Background
The impact of malaria transmission upon human health cannot be overstated, with up to two billion people worldwide at risk and an estimated 438,000 deaths yearly [
1].
Plasmodium parasites, the causative agents of malaria, are transmitted through blood-feeding female anopheline mosquitoes.

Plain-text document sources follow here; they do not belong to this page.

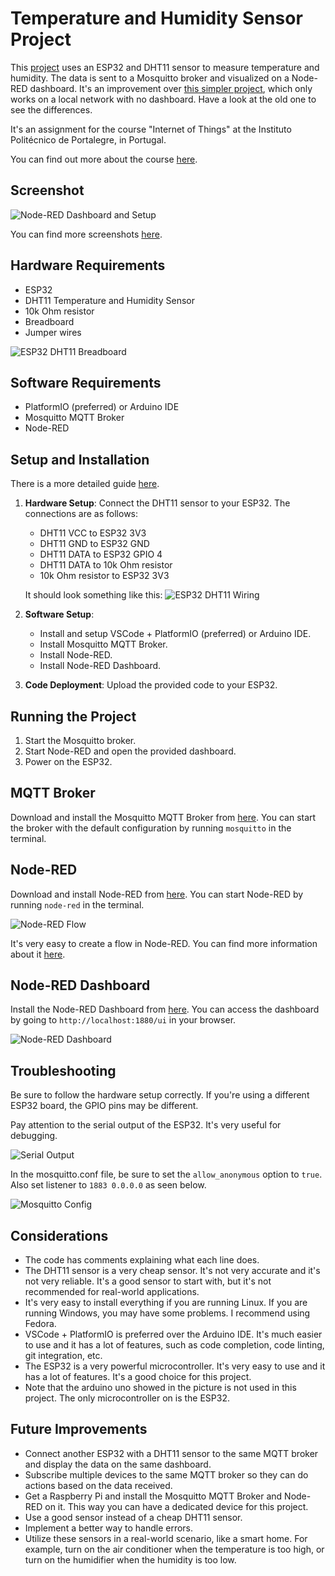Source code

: # Temperature and Humidity Sensor Project

This [project](https://github.com/joaoalexarruda/esp32_dht11_mosquito_node-red) uses an ESP32 and DHT11 sensor to measure temperature and humidity. The data is sent to a Mosquitto broker and visualized on a Node-RED dashboard. It's an improvement over [this simpler project](https://github.com/joaoalexarruda/esp32_dht11_webserver_mqtt), which only works on a local network with no dashboard. Have a look at the old one to see the differences.

It's an assignment for the course "Internet of Things" at the Instituto Politécnico de Portalegre, in Portugal.

You can find out more about the course [here](https://www.ipportalegre.pt/pt/oferta-formativa/pos-graduacao-data-science-and-digital-transformation).

## Screenshot

![Node-RED Dashboard and Setup](https://imgur.com/voznaFv.png)

You can find more screenshots [here](https://imgur.com/a/jabCIWW).

## Hardware Requirements

- ESP32
- DHT11 Temperature and Humidity Sensor
- 10k Ohm resistor
- Breadboard
- Jumper wires

![ESP32 DHT11 Breadboard](https://imgur.com/WF8ZJ7I.jpg)

## Software Requirements

- PlatformIO (preferred) or Arduino IDE
- Mosquitto MQTT Broker
- Node-RED

## Setup and Installation

There is a more detailed guide [here](ProjetoFinal_JoaoAlexArrudaDaSilva.pdf).

1. **Hardware Setup**: Connect the DHT11 sensor to your ESP32. The connections are as follows:

   - DHT11 VCC to ESP32 3V3
   - DHT11 GND to ESP32 GND
   - DHT11 DATA to ESP32 GPIO 4
   - DHT11 DATA to 10k Ohm resistor
   - 10k Ohm resistor to ESP32 3V3

   It should look something like this:
   ![ESP32 DHT11 Wiring](https://imgur.com/MiuOGkL.jpg)

2. **Software Setup**: 
   - Install and setup VSCode + PlatformIO (preferred) or Arduino IDE.
   - Install Mosquitto MQTT Broker.
   - Install Node-RED.
   - Install Node-RED Dashboard.

3. **Code Deployment**: Upload the provided code to your ESP32.

## Running the Project

1. Start the Mosquitto broker.
2. Start Node-RED and open the provided dashboard.
3. Power on the ESP32.

## MQTT Broker

Download and install the Mosquitto MQTT Broker from [here](https://mosquitto.org/download/).
You can start the broker with the default configuration by running `mosquitto` in the terminal.

## Node-RED

Download and install Node-RED from [here](https://nodered.org/docs/getting-started/local).
You can start Node-RED by running `node-red` in the terminal.

![Node-RED Flow](https://imgur.com/jv2cUAx.png)

It's very easy to create a flow in Node-RED. You can find more information about it [here](https://nodered.org/docs/getting-started/first-flow).


## Node-RED Dashboard

Install the Node-RED Dashboard from [here](https://flows.nodered.org/node/node-red-dashboard).
You can access the dashboard by going to `http://localhost:1880/ui` in your browser.

![Node-RED Dashboard](https://imgur.com/XGUOuPg.png)

## Troubleshooting

Be sure to follow the hardware setup correctly. If you're using a different ESP32 board, the GPIO pins may be different.

Pay attention to the serial output of the ESP32. It's very useful for debugging.

![Serial Output](https://imgur.com/kPssBJ0.png)

In the mosquitto.conf file, be sure to set the `allow_anonymous` option to `true`.
Also set listener to `1883 0.0.0.0` as seen below.

![Mosquitto Config](https://imgur.com/OqW4wx4.png)

## Considerations

- The code has comments explaining what each line does.
- The DHT11 sensor is a very cheap sensor. It's not very accurate and it's not very reliable. It's a good sensor to start with, but it's not recommended for real-world applications.
- It's very easy to install everything if you are running Linux. If you are running Windows, you may have some problems. I recommend using Fedora.
- VSCode + PlatformIO is preferred over the Arduino IDE. It's much easier to use and it has a lot of features, such as code completion, code linting, git integration, etc.
- The ESP32 is a very powerful microcontroller. It's very easy to use and it has a lot of features. It's a good choice for this project.
- Note that the arduino uno showed in the picture is not used in this project. The only microcontroller on is the ESP32.

## Future Improvements

- Connect another ESP32 with a DHT11 sensor to the same MQTT broker and display the data on the same dashboard.
- Subscribe multiple devices to the same MQTT broker so they can do actions based on the data received.
- Get a Raspberry Pi and install the Mosquitto MQTT Broker and Node-RED on it. This way you can have a dedicated device for this project.
- Use a good sensor instead of a cheap DHT11 sensor.
- Implement a better way to handle errors.
- Utilize these sensors in a real-world scenario, like a smart home. For example, turn on the air conditioner when the temperature is too high, or turn on the humidifier when the humidity is too low.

Plasmodium’s complex life cycle provides multiple opportunities for intervention approaches, by targeting either the parasite or the mosquito vector. Strategies that target the parasite, including anti-malarial drugs, and those that target the vector, such as insecticides, are encountering resistance of the parasite and vector, respectively [
2,
3]. When mosquitoes bite a
Plasmodium-infected person, the ingested
Plasmodium gametocytes encounter a severe bottleneck in development at the ookinete stage within the midgut, the site where most parasites are killed [
4,
5]. During this infection stage, parasites also encounter the mosquito midgut microbiota. The negative impact of the mosquito microbiota on
Plasmodium parasites has been well documented (reviewed in [
6]) and offers an attractive opportunity to further narrow the bottleneck around
Plasmodium development and its transmission between humans. The potential impact of the microbiota upon
Plasmodium development suggests that studying these microorganisms could improve efforts at curtailing malaria transmission.
Interest in the tripartite interaction between vector, parasite, and microbiota has prompted the surveying of natural mosquito populations, revealing a microflora predominantly composed of Gram-negative species, with members of the
Proteobacteria class often in high abundance [
7,
8]. A number of naturally occurring bacteria have been shown to inhibit
Plasmodium development in the mosquito, either through direct inhibition or indirectly through priming of basal immunity [
9‐
11]. A correlation between
P. falciparum infection and the prevalence of
Enterobacteriacae has been documented [
7], and several Gram-negative bacteria species have been shown to reduce the mosquitoes’ vectorial capacity [
12‐
14]; also, a
Chromobacterium species has been shown to possess anti-
Plasmodium effects both in vivo and in vitro [
15].
Screening isolates of the midgut microbiota of a Zambian mosquito population for
Plasmodium-blocking activity has allowed the identification of an
Enterobacter bacterium,
Esp_Z, which is naturally harboured in the mosquito midgut tissue and can inhibit the development of
Plasmodium parasites prior to their invasion of the mosquito midgut epithelium, independent of the mosquito’s immune system [
10].
Esp_Z nearly eliminates the development of malaria parasites to the human-infective sporozoite stage, thereby showing potential as a transmission-blocking agent.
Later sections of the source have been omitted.